● Exercise brief
In the entries below, find the lines that include "Note" and give their number as the whole reply.

[Data to examine — start]

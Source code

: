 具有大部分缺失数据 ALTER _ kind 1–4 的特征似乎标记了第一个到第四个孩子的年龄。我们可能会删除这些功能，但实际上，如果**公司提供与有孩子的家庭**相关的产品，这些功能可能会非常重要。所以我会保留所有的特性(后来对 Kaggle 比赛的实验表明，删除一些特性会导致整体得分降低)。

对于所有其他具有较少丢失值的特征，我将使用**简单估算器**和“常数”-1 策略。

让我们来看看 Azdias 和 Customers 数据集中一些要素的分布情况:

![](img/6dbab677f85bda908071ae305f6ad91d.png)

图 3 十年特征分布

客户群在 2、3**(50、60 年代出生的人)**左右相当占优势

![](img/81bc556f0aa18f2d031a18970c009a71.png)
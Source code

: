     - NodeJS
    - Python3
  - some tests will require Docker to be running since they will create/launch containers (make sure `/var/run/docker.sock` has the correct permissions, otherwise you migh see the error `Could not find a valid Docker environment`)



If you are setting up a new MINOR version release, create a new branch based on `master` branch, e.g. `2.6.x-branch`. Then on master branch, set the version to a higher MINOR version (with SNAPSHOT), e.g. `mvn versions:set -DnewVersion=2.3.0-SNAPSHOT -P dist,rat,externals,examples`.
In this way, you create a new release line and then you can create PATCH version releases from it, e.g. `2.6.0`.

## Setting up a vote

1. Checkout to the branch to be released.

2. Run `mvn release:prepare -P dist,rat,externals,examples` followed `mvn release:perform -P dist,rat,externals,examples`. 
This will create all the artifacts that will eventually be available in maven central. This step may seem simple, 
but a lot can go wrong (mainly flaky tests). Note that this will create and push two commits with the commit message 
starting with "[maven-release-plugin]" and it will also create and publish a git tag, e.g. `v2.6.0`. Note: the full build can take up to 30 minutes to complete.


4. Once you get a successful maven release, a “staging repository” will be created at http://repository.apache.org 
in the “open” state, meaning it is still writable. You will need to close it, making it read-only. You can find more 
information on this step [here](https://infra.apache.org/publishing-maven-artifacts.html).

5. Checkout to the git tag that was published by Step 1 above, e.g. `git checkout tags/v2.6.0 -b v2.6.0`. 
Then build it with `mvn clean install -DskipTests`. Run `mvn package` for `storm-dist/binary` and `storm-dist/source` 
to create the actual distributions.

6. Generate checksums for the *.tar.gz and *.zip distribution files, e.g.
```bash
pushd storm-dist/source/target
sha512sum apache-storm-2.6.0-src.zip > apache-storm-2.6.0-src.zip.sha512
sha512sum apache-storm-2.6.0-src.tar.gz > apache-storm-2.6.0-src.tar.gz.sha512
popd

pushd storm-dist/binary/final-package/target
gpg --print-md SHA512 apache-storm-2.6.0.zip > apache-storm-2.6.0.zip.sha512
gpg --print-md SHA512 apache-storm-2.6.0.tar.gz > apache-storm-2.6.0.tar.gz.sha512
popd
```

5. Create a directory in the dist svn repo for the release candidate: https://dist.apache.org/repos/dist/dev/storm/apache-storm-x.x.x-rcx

[Data to examine — finish]

● Solution for this task
2